ACTION ITEM: Your job is to retype the records exactly while dropping every picture.
----------
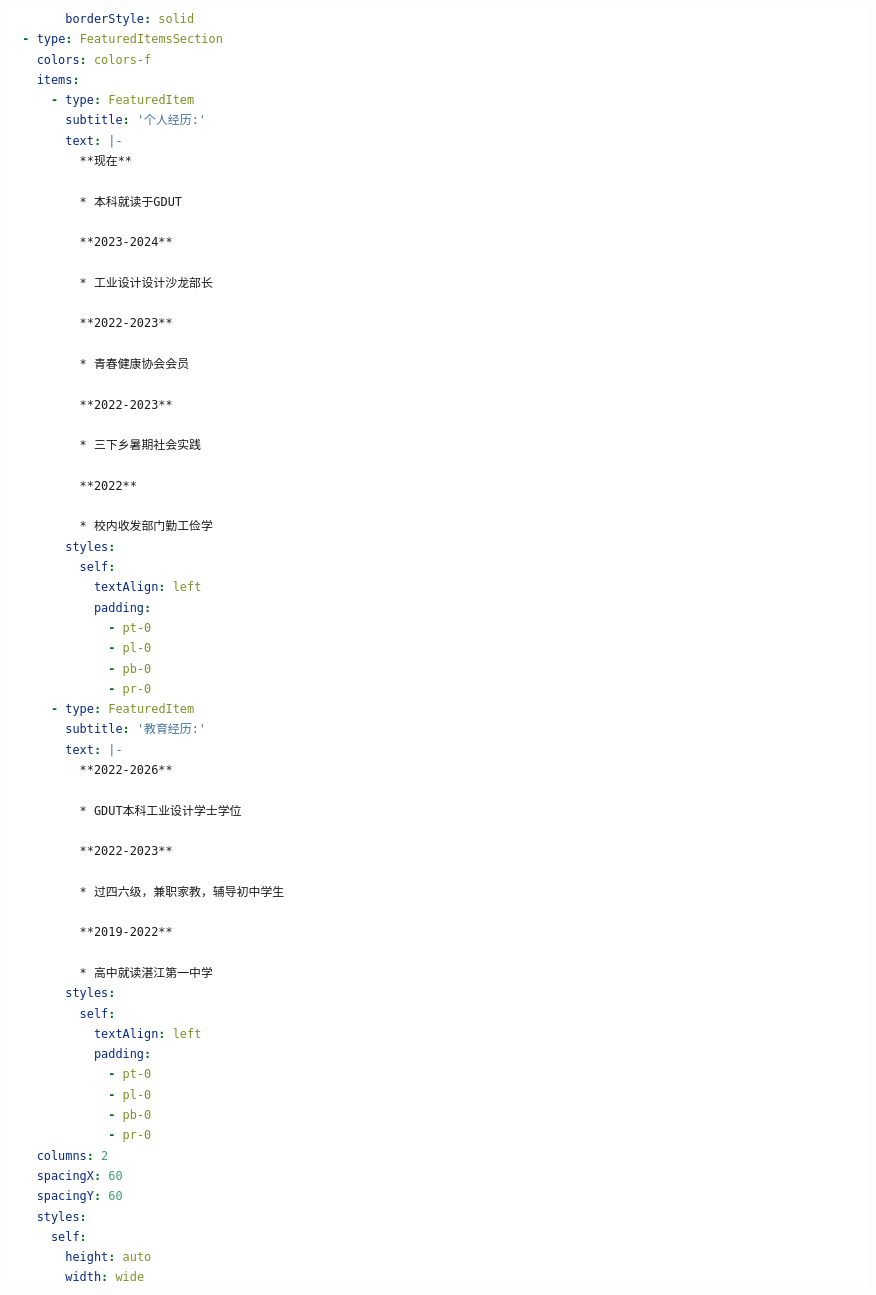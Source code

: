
 ```yaml
        borderStyle: solid
  - type: FeaturedItemsSection
    colors: colors-f
    items:
      - type: FeaturedItem
        subtitle: '个人经历:'
        text: |-
          **现在**

          * 本科就读于GDUT

          **2023-2024**

          * 工业设计设计沙龙部长

          **2022-2023**

          * 青春健康协会会员

          **2022-2023**

          * 三下乡暑期社会实践

          **2022**

          * 校内收发部门勤工俭学
        styles:
          self:
            textAlign: left
            padding:
              - pt-0
              - pl-0
              - pb-0
              - pr-0
      - type: FeaturedItem
        subtitle: '教育经历:'
        text: |-
          **2022-2026**

          * GDUT本科工业设计学士学位

          **2022-2023**

          * 过四六级，兼职家教，辅导初中学生

          **2019-2022**

          * 高中就读湛江第一中学
        styles:
          self:
            textAlign: left
            padding:
              - pt-0
              - pl-0
              - pb-0
              - pr-0
    columns: 2
    spacingX: 60
    spacingY: 60
    styles:
      self:
        height: auto
        width: wide
```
----------
EXERCISE ANSWER:
Source code

:
 ```yaml
        borderStyle: solid
  - type: FeaturedItemsSection
    colors: colors-f
    items:
      - type: FeaturedItem
        subtitle: '个人经历:'
        text: |-
          **现在**

          * 本科就读于GDUT

          **2023-2024**

          * 工业设计设计沙龙部长

          **2022-2023**

          * 青春健康协会会员

          **2022-2023**

          * 三下乡暑期社会实践

          **2022**

          * 校内收发部门勤工俭学
        styles:
          self:
            textAlign: left
            padding:
              - pt-0
              - pl-0
              - pb-0
              - pr-0
      - type: FeaturedItem
        subtitle: '教育经历:'
        text: |-
          **2022-2026**

          * GDUT本科工业设计学士学位

          **2022-2023**

          * 过四六级，兼职家教，辅导初中学生

          **2019-2022**

          * 高中就读湛江第一中学
        styles:
          self:
            textAlign: left
            padding:
              - pt-0
              - pl-0
              - pb-0
              - pr-0
    columns: 2
    spacingX: 60
    spacingY: 60
    styles:
      self:
        height: auto
        width: wide
```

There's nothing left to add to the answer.